Cividale galleggia sulle onde di una specie di 'sogno' sportivo; trecento anime si organizzano e prendono la via di Bologna al seguito di questo manipolo di ragazzi; urlano, cantano, battono le mani sugli spalti meritandosi il rispetto del tifo avversario; il risultato è certamente importante ma non così tanto. Chi scrive attendeva, sbagliando, i momenti difficili in cui la Gesteco non le avrebbe vinte (quasi) tutte come nelle due stagioni di cadetteria; i momenti in cui una matricola avrebbe dovuto pagare lo scotto del noviziato. Dimentico, chi scrive, che a capo di questo gruppo di ragazzi ci sono Stefano Pillastrini, il bravo vice Federico Vecchi e il taciturno (ma altrettanto importante) 'trice' Alessandro Zamparini; ci sono Ale Petronio, Paolino Ziraldo, Steve Vit, Renatone Monticelli e quanti ne dimentico; c'è una dirigenza di vecchi appassionati del basket regionale, ci conosciamo tutti, con Micalich a capo e garanzia.
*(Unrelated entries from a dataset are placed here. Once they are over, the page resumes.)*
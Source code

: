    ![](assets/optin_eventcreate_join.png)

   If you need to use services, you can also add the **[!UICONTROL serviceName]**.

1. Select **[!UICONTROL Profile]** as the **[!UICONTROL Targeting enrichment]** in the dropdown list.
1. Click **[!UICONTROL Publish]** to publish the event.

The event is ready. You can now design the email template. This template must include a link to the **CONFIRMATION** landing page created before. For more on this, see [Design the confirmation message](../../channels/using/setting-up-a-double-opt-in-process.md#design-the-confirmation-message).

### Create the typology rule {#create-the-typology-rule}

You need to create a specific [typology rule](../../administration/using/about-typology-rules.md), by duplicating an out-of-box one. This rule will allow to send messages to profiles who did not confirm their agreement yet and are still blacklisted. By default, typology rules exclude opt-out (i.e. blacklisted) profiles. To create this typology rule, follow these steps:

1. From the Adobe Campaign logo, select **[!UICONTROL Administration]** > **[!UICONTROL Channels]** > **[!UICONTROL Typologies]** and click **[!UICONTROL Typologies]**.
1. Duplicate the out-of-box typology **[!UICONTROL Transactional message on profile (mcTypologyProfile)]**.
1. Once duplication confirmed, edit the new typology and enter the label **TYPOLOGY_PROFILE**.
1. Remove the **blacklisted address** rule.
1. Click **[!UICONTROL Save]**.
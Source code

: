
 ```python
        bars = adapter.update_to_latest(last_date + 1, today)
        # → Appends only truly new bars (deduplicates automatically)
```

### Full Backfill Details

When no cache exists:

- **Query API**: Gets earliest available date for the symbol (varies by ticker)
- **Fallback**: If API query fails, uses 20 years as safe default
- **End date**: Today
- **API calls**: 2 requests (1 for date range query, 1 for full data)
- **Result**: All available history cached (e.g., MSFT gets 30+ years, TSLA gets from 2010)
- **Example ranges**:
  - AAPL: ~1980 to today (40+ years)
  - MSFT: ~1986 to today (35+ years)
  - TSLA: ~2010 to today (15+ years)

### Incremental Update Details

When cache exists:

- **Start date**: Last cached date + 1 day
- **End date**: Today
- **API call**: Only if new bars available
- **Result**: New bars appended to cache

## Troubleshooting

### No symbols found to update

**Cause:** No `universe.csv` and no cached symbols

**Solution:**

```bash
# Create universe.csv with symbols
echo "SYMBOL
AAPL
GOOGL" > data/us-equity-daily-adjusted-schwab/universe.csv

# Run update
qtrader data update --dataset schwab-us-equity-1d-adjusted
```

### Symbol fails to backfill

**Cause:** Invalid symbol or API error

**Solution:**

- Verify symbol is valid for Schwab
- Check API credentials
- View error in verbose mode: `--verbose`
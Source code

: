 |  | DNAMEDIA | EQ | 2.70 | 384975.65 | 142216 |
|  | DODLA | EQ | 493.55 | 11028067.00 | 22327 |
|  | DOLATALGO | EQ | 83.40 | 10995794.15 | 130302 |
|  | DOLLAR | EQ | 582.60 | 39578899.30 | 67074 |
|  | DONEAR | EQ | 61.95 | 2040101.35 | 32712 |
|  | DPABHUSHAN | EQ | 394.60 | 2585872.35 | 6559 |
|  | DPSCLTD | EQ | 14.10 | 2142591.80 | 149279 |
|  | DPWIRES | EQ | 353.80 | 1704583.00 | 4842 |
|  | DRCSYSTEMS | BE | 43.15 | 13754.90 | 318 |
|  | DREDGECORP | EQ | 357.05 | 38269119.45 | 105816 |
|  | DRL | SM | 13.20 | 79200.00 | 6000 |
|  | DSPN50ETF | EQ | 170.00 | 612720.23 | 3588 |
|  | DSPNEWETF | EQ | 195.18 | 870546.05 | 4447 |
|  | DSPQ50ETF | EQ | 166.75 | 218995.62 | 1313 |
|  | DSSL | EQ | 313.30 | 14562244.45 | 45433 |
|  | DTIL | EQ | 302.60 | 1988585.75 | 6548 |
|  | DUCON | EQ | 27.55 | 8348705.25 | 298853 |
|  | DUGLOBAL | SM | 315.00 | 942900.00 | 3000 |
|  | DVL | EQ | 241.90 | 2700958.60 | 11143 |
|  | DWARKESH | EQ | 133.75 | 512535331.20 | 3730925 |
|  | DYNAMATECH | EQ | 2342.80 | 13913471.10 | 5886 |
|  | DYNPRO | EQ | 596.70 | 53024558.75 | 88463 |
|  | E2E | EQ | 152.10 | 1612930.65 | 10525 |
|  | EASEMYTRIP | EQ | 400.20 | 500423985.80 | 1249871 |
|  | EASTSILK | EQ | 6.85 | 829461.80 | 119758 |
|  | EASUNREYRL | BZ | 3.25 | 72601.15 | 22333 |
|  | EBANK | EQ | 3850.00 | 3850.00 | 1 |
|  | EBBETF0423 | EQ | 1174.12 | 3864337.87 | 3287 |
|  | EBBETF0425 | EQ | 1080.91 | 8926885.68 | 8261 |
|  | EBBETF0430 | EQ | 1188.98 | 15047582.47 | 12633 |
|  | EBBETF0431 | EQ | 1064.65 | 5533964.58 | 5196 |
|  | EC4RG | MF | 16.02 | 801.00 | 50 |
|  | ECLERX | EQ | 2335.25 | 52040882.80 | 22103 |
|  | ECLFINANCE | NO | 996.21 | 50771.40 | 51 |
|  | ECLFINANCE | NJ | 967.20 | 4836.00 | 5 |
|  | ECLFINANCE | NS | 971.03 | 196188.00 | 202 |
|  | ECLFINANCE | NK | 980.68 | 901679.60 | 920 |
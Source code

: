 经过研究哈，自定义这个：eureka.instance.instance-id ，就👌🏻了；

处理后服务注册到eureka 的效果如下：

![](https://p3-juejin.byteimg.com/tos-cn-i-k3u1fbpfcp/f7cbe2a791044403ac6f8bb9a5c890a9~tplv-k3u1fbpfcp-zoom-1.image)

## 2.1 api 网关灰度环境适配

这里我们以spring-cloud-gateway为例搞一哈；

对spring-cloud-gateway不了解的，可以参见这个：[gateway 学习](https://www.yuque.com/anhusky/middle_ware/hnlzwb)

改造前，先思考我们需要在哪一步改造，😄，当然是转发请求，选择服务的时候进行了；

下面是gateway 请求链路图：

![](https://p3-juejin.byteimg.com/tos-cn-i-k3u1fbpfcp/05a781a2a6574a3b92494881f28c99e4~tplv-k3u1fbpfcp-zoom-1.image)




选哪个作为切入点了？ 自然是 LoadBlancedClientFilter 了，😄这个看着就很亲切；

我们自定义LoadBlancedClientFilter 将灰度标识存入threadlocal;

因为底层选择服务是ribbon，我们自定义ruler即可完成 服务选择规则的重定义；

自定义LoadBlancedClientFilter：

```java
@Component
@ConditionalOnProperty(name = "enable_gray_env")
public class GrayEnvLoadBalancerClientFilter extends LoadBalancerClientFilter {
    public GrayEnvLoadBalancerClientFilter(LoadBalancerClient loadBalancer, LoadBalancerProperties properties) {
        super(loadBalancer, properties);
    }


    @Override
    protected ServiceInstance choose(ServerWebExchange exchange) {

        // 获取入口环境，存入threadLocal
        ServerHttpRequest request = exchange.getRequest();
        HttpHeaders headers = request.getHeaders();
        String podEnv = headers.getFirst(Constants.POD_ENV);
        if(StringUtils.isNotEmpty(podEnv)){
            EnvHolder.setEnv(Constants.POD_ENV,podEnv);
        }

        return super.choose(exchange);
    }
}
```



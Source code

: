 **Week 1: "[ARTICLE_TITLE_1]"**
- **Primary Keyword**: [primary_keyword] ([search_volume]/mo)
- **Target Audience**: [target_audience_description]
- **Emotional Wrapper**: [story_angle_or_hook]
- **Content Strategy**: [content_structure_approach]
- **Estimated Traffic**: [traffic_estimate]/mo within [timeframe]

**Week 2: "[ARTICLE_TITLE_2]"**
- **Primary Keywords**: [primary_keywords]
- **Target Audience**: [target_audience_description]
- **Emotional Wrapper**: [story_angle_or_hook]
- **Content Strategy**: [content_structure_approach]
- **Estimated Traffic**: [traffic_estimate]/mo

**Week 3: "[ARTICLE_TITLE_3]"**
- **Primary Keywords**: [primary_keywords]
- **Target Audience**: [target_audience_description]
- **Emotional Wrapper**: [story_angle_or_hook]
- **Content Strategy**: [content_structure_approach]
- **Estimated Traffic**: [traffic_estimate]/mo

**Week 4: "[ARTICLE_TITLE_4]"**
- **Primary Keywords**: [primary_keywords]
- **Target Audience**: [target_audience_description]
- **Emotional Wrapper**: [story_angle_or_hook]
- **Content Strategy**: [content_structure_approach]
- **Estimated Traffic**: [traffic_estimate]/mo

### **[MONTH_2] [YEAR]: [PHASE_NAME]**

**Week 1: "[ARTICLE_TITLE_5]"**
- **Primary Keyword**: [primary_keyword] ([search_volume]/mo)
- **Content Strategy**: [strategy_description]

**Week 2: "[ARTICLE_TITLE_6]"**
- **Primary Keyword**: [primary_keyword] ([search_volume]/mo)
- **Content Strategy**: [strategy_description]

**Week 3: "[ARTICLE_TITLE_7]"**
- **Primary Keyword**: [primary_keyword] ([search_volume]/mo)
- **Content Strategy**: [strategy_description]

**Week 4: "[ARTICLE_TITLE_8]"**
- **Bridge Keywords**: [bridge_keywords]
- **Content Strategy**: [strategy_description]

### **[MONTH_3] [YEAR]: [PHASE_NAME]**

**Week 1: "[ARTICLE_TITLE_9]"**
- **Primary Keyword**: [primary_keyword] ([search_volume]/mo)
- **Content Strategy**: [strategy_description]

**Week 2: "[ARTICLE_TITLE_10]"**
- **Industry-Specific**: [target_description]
Già, sbagliavamo: la squadra vince, qualche volta perde ma l'entusiasmo del pubblico ducale non scema; squadra e ambiente si somigliano, non mollano mai come nella cultura della nostra Terra, non per niente spesso le partite finiscono punto-a-punto. Al netto del livello tecnico, sul quale mi pare superfluo discutere, spesso pare essere proprio qui la differenza fra le due squadre della nostra provincia: nessuno si senta offeso, le stagioni non sono tutte uguali.

Non credo, infine, che Cividale possa essere additata come simbolo della poca qualità del campionato: la Gesteco gioca a basket, e bene, grazie all'intelligenza in panca e a quella in campo. Esempio? Dalmonte, ieri, temendo le folate di Dell'Agnello, Miani e Battistini ha intasato il 'pitturato' con tanti giocatori. Risposta? Cividale ha tirato 36 volte dall'arco, con un discreto 34%, frustrando la difesa felsinea. Semplice? Sì, per chi ha la velocità mentale per cambiare il piano-gara.

Sussurri e grida: a Cividale si grida solo sugli spalti e si sussurra, piano, davanti a un taglio di bianco in centro. Si urla dagli spalti, quel che basta: perché a volte il rispetto e l'amore valgono più di un campo inclinato, o forse ne sono cagione.

Rispetto, amore e tifo a favore: perché alla fine non ci si lasci come cani. E non succede, mai.